Discovering Nature, Saddles and Solitude in an Old Abandoned Tennessee Farm
Butterfly Hollow Farm
Preserving Wilderness and Farm Land

Smith County's First Agricultural District
 
 
The farmers and landowners of the Hogan's Creek and Dyer's Branch farming communties have joined together to create Smith County's first official Agricultural District.   These districts are a result of the Farmland Preservation Act of 1995 which created this process for the preservation and recongnition of lands dedicated to agriculture production in Tennessee.  The primary purpose for this union of neighbors, family and friends is to promote community pride and to create a common voice that speaks to those who travel through their farming community.   This community wants to maintain the quality of life that they enjoy by protecting the natural values and landscape, by preserving the large acreage tracts of land, and encouraging environmentally safe farming practices.  The agriculture district will initially cover 1666 acres of land which is comprised of rolling hills, bottom land, mixed hardwood forests, hillside pastures, Hogan's Creek,  Dyer's Branch, and many small springs and tributaries.   

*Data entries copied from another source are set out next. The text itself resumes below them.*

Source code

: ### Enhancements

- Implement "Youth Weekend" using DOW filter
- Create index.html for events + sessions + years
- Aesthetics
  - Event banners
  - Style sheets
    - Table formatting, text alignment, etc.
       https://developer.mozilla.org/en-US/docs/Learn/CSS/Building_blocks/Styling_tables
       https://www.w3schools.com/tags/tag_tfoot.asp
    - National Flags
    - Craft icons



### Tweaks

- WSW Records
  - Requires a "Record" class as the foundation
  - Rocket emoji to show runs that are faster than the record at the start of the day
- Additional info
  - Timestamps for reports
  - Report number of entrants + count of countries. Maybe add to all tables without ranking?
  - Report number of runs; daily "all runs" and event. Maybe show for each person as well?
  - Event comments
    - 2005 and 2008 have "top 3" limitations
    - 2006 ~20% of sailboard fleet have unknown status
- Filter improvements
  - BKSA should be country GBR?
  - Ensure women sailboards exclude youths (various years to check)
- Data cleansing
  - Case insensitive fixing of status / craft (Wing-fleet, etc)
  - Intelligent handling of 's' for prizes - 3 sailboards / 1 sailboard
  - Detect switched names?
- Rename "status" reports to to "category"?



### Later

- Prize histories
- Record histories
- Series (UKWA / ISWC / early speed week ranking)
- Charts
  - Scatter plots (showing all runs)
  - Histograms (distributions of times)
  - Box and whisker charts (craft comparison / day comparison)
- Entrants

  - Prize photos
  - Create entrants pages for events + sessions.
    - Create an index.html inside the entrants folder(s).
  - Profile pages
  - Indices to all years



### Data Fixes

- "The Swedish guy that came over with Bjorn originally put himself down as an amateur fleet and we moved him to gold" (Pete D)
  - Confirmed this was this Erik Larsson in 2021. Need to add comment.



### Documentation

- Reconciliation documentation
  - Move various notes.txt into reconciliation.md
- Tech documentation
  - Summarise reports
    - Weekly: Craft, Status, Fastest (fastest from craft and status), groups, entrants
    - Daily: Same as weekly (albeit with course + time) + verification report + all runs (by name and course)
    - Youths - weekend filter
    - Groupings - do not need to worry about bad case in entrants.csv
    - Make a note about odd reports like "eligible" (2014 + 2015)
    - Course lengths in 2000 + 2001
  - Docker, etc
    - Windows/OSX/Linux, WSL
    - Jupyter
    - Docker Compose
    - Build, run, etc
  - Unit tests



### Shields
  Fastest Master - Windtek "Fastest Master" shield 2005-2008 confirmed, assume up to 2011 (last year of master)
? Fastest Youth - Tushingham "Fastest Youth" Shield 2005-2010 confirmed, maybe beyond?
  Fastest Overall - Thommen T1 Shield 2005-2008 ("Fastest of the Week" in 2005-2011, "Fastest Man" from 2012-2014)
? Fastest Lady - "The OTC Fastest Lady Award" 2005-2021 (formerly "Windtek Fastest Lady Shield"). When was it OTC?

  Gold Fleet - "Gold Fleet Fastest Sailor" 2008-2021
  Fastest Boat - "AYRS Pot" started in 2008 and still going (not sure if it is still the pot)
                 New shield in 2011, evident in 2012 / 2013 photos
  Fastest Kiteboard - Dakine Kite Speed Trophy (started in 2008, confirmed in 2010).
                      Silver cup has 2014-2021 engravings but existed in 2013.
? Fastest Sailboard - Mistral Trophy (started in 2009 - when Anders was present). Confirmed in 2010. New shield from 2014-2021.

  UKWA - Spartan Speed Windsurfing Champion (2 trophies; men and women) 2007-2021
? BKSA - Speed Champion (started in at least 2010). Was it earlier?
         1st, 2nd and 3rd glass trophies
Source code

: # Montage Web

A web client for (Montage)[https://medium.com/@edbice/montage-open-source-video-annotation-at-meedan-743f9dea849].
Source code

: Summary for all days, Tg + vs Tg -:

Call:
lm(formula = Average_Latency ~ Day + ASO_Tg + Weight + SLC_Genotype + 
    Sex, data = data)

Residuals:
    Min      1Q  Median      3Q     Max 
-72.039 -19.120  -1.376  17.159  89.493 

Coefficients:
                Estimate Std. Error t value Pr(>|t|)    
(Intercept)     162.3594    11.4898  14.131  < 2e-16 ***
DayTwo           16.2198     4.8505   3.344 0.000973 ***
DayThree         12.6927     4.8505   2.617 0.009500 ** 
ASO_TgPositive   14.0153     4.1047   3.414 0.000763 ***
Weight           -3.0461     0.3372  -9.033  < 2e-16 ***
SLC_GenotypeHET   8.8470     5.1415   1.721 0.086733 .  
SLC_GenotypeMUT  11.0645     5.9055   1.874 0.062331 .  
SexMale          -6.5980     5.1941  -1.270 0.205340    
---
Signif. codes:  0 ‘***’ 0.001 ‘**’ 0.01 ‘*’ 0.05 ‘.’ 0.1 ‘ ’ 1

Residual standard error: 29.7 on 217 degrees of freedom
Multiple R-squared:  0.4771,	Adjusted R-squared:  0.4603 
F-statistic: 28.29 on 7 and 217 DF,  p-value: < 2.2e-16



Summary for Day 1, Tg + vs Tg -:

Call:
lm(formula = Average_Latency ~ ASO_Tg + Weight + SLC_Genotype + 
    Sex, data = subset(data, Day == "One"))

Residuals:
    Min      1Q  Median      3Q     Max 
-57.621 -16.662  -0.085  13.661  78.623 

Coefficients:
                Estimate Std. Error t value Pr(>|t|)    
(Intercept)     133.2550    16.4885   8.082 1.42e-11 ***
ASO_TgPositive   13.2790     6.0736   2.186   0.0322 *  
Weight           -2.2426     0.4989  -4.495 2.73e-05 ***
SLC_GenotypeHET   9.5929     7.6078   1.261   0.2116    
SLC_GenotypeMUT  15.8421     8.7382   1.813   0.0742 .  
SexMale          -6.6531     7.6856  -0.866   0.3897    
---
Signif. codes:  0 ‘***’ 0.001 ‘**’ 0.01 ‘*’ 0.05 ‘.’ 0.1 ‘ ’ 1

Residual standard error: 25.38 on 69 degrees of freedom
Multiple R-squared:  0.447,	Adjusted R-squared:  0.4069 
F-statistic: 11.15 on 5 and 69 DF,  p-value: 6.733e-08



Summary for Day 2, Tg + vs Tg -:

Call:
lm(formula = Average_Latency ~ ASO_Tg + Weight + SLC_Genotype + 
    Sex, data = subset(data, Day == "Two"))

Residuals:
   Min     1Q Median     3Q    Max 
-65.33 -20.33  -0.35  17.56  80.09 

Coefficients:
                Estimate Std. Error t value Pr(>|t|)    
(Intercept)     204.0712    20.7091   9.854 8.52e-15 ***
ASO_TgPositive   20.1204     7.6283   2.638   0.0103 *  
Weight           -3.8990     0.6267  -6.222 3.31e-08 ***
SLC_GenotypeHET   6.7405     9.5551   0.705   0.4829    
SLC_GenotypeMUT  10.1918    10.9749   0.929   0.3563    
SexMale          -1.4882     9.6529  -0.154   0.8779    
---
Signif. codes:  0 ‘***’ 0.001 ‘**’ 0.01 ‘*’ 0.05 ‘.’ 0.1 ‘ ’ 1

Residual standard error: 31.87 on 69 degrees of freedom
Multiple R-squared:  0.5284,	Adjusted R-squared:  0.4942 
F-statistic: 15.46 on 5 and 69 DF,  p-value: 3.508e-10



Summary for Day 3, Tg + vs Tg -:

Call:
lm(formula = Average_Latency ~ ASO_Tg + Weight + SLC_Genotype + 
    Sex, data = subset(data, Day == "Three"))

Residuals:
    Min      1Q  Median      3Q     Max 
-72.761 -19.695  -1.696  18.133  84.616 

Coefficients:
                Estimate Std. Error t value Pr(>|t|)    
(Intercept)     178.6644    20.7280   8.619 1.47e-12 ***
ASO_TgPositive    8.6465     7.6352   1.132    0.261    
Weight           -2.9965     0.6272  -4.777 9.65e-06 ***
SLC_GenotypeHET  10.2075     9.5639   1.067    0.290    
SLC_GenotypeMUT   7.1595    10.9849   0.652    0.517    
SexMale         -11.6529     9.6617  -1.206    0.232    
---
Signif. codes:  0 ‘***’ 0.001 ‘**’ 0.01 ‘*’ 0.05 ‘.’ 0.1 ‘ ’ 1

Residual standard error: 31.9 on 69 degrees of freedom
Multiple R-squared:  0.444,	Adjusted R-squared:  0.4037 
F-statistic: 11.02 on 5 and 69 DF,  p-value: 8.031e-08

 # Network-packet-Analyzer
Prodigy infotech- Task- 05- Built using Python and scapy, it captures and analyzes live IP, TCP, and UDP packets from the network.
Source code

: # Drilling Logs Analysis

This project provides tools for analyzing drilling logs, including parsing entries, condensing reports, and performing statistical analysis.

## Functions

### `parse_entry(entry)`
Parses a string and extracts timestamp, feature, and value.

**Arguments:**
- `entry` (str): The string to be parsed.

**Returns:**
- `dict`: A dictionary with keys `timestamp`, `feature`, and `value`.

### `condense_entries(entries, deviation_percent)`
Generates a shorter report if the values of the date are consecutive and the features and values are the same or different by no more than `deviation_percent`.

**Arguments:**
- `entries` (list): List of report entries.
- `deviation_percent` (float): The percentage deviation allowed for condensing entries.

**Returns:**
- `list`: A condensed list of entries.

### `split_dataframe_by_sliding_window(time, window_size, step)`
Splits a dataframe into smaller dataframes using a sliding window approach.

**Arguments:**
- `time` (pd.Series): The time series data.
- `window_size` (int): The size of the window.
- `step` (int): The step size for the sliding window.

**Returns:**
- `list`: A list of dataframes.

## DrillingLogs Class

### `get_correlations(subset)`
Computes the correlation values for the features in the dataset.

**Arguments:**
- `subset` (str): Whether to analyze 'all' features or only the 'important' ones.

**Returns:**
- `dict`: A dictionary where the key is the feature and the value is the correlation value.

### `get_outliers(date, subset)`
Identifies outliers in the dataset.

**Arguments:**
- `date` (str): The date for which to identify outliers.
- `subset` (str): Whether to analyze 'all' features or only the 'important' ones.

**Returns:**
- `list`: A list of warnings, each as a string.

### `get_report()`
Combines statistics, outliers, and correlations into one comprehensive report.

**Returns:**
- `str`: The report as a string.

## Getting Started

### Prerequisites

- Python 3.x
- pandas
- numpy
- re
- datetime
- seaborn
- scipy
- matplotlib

Currently there is a wide variety of land use among owners and farmers.  The largest production in terms of land use is the raising of Beefalo livestock.  In addition there are over 29,000 pounds of tobacco allocated to the area,  123 acres of Hay cultivated, a wide variety of forest management production, truck farms raising pumpkins, grapes, and miscellaneous vegetables,  and you can also find hillsides scattered with horses and goats.   There are three full time farming operations, Bussell's Beefalo & Paint Horses, Hogans Creek Beefalo, and Ronnie Bussell Farms.  The rest of the 14 landowners that make up the district either lease their land or have a partnership with one of these farms, or have smaller part-time farming operations. 

As well as agricultural uses there a many acres used for recreation and enjoyment.  On almost any day you can find families out working in their garden, hiking through the hills, fishing in the creeks, riding horses through the ridgetop trails, or out hunting in the woods.  If you look close enough you might also see the quiet places that each resident secretly enjoys like the hammock nestled among the trees, the log bench facing a sunset view,  or a back porch swing looking out over the garden.  It's all these ingredients that make up their country community and create the backbone to the quality of life that they all enjoy and want to preserve.

As Smith county's first agriculture district they hope to be an example to the other landowners that make up the decreasing 150000 acres of Smith County farms and open land.   The American Farmland Trust declared that Smith County and 11 of its surrounding counties are the 12th most threatened agricultural land in the entire United States.   Considering this alarming fact and the astonishing rate that farmland is being subdivided, and the rate population is increasing it is going to take the landowners, communities and local governments working together to stop the momentum.  

One of the first steps necessary for an organized communication effort is for concerned landowners and citizens to join together.  This can be done in a variety of ways from organizing a county land preservation club,  writing a community vision statement and having all all your neighbors sign it,  getting already existing local clubs and organizations to adopt county wide land preservation as an important issue, as well as the example that the Hogans Creek/Dyers Branch farming community did by forming an Agricultural District.     Once the voice for land and farm preservation becomes organized and has with it the power of numbers (voters, acres, economic contribution) changes can happen.